# Loco position & direction on logging line



## Shekou Jim (Oct 19, 2009)

I'm modeling a logging railroad and want to get the loco in the right place, and facing the right direction.

Looking at many maps of logging lines, they often look like trees: ending with a single trunk where the logs dump off, and splitting into many branches as the line goes up into the hills. There never appears to be a loop, wye, or turntable, so I assume the loco stays in the same position & facing the same direction as it goes up & down the mountain.

Does the loco face forward with the empties trailing behind as it goes into the hills, therefore backing down with the loaded cars preceding it? 


OR, does it back up the hill pushing the empties ahead of it, so it can lead the train back down?

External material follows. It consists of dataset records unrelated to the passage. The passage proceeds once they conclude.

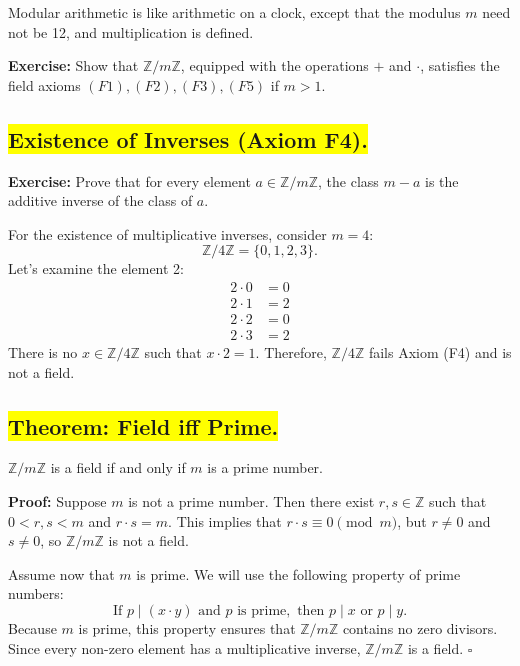 Modular arithmetic is like arithmetic on a clock, except that the modulus \( m \) need not be 12, and multiplication is defined.

\textbf{Exercise:} Show that \( \mathbb{Z}/m\mathbb{Z} \), equipped with the operations \( + \) and \( \cdot \), satisfies the field axioms \( (F1), (F2), (F3), (F5) \) if \( m > 1 \).

\subsection*{\colorbox{yellow}{Existence of Inverses (Axiom F4).}}

\textbf{Exercise:} Prove that for every element \( a \in \mathbb{Z}/m\mathbb{Z} \), the class \( m - a \) is the additive inverse of the class of \( a \).

For the existence of multiplicative inverses, consider \( m = 4 \):
\[
\mathbb{Z}/4\mathbb{Z} = \{0, 1, 2, 3\}.
\]
Let's examine the element 2:
\[
\begin{aligned}
    2 \cdot 0 &= 0 \\
    2 \cdot 1 &= 2 \\
    2 \cdot 2 &= 0 \\
    2 \cdot 3 &= 2
\end{aligned}
\]
There is no \( x \in \mathbb{Z}/4\mathbb{Z} \) such that \( x \cdot 2 = 1 \). Therefore, \( \mathbb{Z}/4\mathbb{Z} \) fails Axiom (F4) and is not a field.

\subsection*{\colorbox{yellow}{Theorem: Field iff Prime.}}

\( \mathbb{Z}/m\mathbb{Z} \) is a field if and only if \( m \) is a prime number.

\textbf{Proof:} Suppose \( m \) is not a prime number. Then there exist \( r, s \in \mathbb{Z} \) such that \( 0 < r, s < m \) and \( r \cdot s = m \). This implies that \( r \cdot s \equiv 0 \pmod{m} \), but \( r \neq 0 \) and \( s \neq 0 \), so \( \mathbb{Z}/m\mathbb{Z} \) is not a field.

Assume now that \( m \) is prime. We will use the following property of prime numbers: 
\[
\text{If } p \mid (x \cdot y) \text{ and } p \text{ is prime}, \text{ then } p \mid x \text{ or } p \mid y.
\]
Because \( m \) is prime, this property ensures that \( \mathbb{Z}/m\mathbb{Z} \) contains no zero divisors. Since every non-zero element has a multiplicative inverse, \( \mathbb{Z}/m\mathbb{Z} \) is a field. \(\square\)
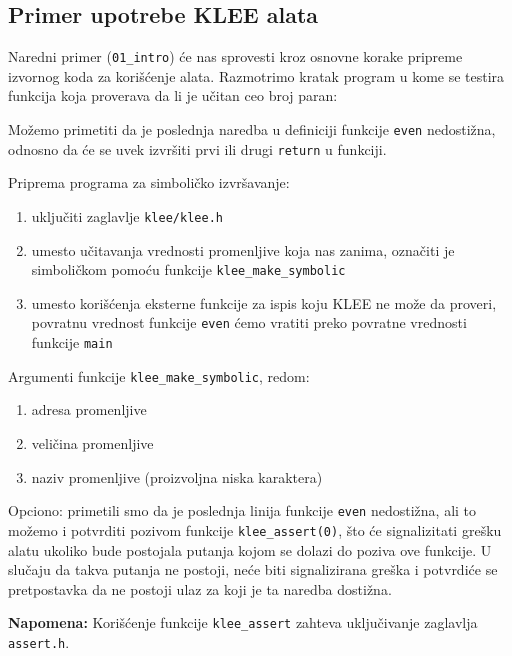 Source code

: \subsection{Primer upotrebe KLEE alata}\label{primer-upotrebe-klee-alata}

Naredni primer (\texttt{01\_intro}) će nas sprovesti kroz osnovne korake pripreme izvornog koda za korišćenje alata. Razmotrimo kratak program u kome se testira funkcija koja proverava da li je učitan ceo broj paran:


Možemo primetiti da je poslednja naredba u definiciji funkcije \texttt{even} nedostižna, odnosno da će se uvek izvršiti prvi ili drugi \texttt{return} u funkciji.

Priprema programa za simboličko izvršavanje:

\begin{enumerate}
\def\labelenumi{\arabic{enumi}.}
\tightlist
\item
  uključiti zaglavlje \texttt{klee/klee.h}
\item
  umesto učitavanja vrednosti promenljive koja nas zanima, označiti je simboličkom pomoću funkcije \texttt{klee\_make\_symbolic}
\item
  umesto korišćenja eksterne funkcije za ispis koju KLEE ne može da proveri, povratnu vrednost funkcije \texttt{even} ćemo vratiti preko povratne vrednosti funkcije \texttt{main}
\end{enumerate}

Argumenti funkcije \texttt{klee\_make\_symbolic}, redom:

\begin{enumerate}
\def\labelenumi{\arabic{enumi}.}
\tightlist
\item
  adresa promenljive
\item
  veličina promenljive
\item
  naziv promenljive (proizvoljna niska karaktera)
\end{enumerate}

Opciono: primetili smo da je poslednja linija funkcije \texttt{even} nedostižna, ali to možemo i potvrditi pozivom funkcije \texttt{klee\_assert(0)}, što će signalizitati grešku alatu ukoliko bude postojala putanja kojom se dolazi do poziva ove funkcije. U slučaju da takva putanja ne postoji, neće biti signalizirana greška i potvrdiće se pretpostavka da ne postoji ulaz za koji je ta naredba dostižna.

\textbf{Napomena:} Korišćenje funkcije \texttt{klee\_assert} zahteva uključivanje zaglavlja \texttt{assert.h}.

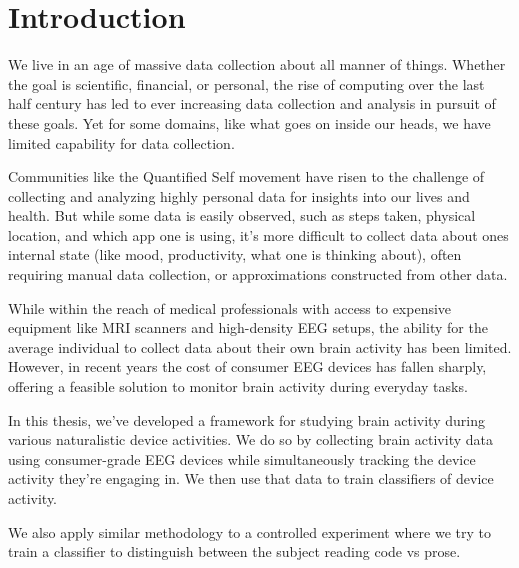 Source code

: \chapter{Introduction}



We live in an age of massive data collection about all manner of things. Whether the goal is scientific, financial, or personal, the rise of computing over the last half century has led to ever increasing data collection and analysis in pursuit of these goals. Yet for some domains, like what goes on inside our heads, we have limited capability for data collection.

Communities like the Quantified Self movement have risen to the challenge of collecting and analyzing highly personal data for insights into our lives and health. But while some data is easily observed, such as steps taken, physical location, and which app one is using, it's more difficult to collect data about ones internal state (like mood, productivity, what one is thinking about), often requiring manual data collection, or approximations constructed from other data.



While within the reach of medical professionals with access to expensive equipment like MRI scanners and high-density EEG setups, the ability for the average individual to collect data about their own brain activity has been limited. However, in recent years the cost of consumer EEG devices has fallen sharply, offering a feasible solution to monitor brain activity during everyday tasks.



In this thesis, we've developed a framework for studying brain activity during various naturalistic device activities. We do so by collecting brain activity data using consumer-grade EEG devices while simultaneously tracking the device activity they're engaging in. We then use that data to train classifiers of device activity.

We also apply similar methodology to a controlled experiment where we try to train a classifier to distinguish between the subject reading code vs prose.
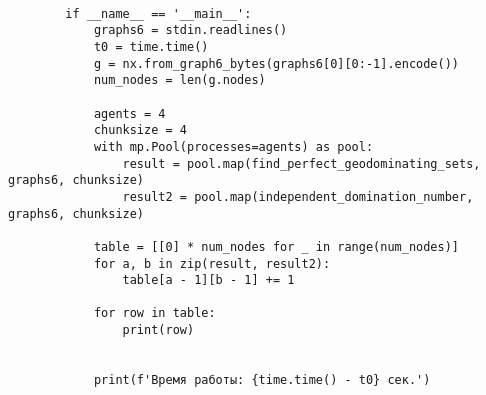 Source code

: \documentclass[bachelor, och, nir]{SCWorks}
\begin{document}
\begin{verbatim}
        
        if __name__ == '__main__':
            graphs6 = stdin.readlines()
            t0 = time.time()
            g = nx.from_graph6_bytes(graphs6[0][0:-1].encode())
            num_nodes = len(g.nodes)
        
            agents = 4
            chunksize = 4
            with mp.Pool(processes=agents) as pool:
                result = pool.map(find_perfect_geodominating_sets, graphs6, chunksize)
                result2 = pool.map(independent_domination_number, graphs6, chunksize)
        
            table = [[0] * num_nodes for _ in range(num_nodes)]
            for a, b in zip(result, result2):
                table[a - 1][b - 1] += 1
        
            for row in table:
                print(row)
        
        
            print(f'Время работы: {time.time() - t0} сек.')
        
    \end{verbatim}
\end{document}
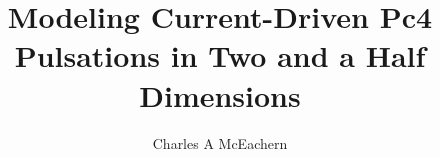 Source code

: 

\phd %

%
\title{\bf Modeling Current-Driven Pc4 Pulsations in Two and a Half Dimensions}
\author{Charles A McEachern}


\abstract{}
\copyrightpage %
\acknowledgements{}
\dedication{}


\beforepreface

\figurespage
\tablespage

\afterpreface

OR, does it back up the hill trailing the empties behind....Etc.?

What would have typically been done, and why?

-Jim


----------



## Big65Dude (Jan 2, 2008)

Jim -

I'm no logging expert, but it's my understanding that, on the steeper grades anyway, the loco would always be on the downhill end of the train in order to prevent runaways in the event a coupler broke or gave way (not many logging cars had pneumatic safety brakes.) That held true for the ascent as well as for the descent for the reason you mentioned - no wyes, runaround sidings, etc. Whether the loco itself was facing up or down depended, I suppose, mostly on which direction it was facing when initially coupled to the train. It really didn't matter much, since most geared locomotives ran equally well in either forward or reverse.


----------



## DKRickman (Mar 25, 2008)

Posted By Big65Dude on 04 May 2010 11:33 PM 
Whether the loco itself was facing up or down depended, I suppose, mostly on which direction it was facing when initially coupled to the train. It really didn't matter much, since most geared locomotives ran equally well in either forward or reverse.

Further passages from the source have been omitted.